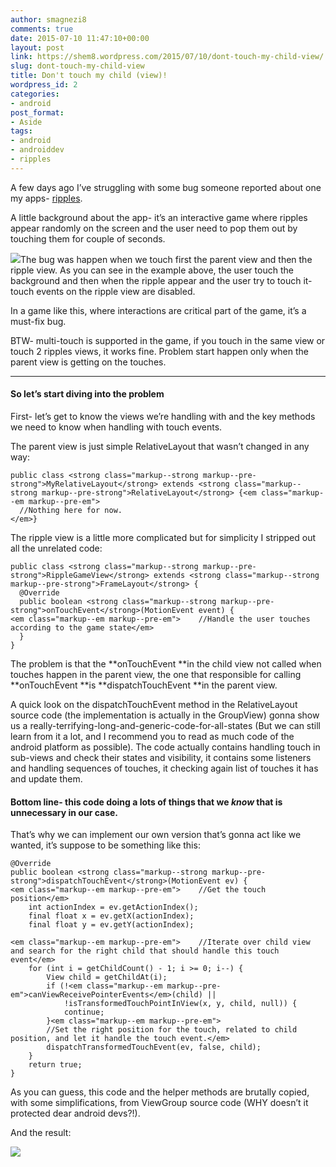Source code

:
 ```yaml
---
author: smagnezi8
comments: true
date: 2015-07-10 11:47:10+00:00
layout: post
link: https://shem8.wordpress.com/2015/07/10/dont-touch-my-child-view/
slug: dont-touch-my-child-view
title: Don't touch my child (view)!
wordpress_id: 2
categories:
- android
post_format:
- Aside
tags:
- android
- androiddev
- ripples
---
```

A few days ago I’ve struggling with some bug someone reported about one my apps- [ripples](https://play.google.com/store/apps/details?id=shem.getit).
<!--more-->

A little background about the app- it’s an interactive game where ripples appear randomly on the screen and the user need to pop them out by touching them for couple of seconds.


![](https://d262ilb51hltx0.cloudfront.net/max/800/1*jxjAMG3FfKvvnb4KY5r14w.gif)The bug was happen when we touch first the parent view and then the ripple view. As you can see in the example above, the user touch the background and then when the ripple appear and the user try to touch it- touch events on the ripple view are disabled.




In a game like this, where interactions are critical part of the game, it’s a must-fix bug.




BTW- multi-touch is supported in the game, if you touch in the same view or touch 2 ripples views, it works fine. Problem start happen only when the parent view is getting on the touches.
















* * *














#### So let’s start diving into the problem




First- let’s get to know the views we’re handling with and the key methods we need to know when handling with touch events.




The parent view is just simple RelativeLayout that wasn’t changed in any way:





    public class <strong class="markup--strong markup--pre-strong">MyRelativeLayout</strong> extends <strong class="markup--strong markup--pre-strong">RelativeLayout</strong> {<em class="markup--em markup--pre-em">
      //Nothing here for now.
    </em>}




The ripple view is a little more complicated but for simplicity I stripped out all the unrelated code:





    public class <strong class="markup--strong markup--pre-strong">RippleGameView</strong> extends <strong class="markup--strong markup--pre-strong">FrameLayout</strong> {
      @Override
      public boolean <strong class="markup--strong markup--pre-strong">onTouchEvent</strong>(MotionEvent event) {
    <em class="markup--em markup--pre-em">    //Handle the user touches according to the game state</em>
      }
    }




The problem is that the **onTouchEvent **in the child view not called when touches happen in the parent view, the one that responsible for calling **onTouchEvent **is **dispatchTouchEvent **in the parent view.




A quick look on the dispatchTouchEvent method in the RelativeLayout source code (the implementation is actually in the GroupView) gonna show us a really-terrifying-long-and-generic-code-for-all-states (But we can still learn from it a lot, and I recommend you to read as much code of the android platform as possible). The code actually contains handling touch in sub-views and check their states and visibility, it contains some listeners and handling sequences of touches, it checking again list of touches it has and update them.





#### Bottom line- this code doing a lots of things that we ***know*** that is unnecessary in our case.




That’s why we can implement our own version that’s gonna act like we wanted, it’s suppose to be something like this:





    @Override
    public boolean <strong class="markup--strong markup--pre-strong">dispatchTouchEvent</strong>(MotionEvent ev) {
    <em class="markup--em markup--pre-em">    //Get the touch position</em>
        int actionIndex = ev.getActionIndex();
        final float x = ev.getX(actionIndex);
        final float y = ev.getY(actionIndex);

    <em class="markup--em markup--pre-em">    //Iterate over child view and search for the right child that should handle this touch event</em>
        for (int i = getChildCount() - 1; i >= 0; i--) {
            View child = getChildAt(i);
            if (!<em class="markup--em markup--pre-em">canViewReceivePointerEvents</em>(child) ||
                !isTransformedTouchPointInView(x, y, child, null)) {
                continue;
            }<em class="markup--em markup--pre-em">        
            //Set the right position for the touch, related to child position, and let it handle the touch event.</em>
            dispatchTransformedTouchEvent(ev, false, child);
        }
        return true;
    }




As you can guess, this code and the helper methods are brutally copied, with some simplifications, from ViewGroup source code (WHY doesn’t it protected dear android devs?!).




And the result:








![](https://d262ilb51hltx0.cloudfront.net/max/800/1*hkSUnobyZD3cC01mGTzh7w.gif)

* **Work to be completed**:
Wherever the string "know" appears in the records above, copy the line it sits in.

* **Your solution**:
First- let’s get to know the views we’re handling with and the key methods we need to know when handling with touch events.
#### Bottom line- this code doing a lots of things that we ***know*** that is unnecessary in our case.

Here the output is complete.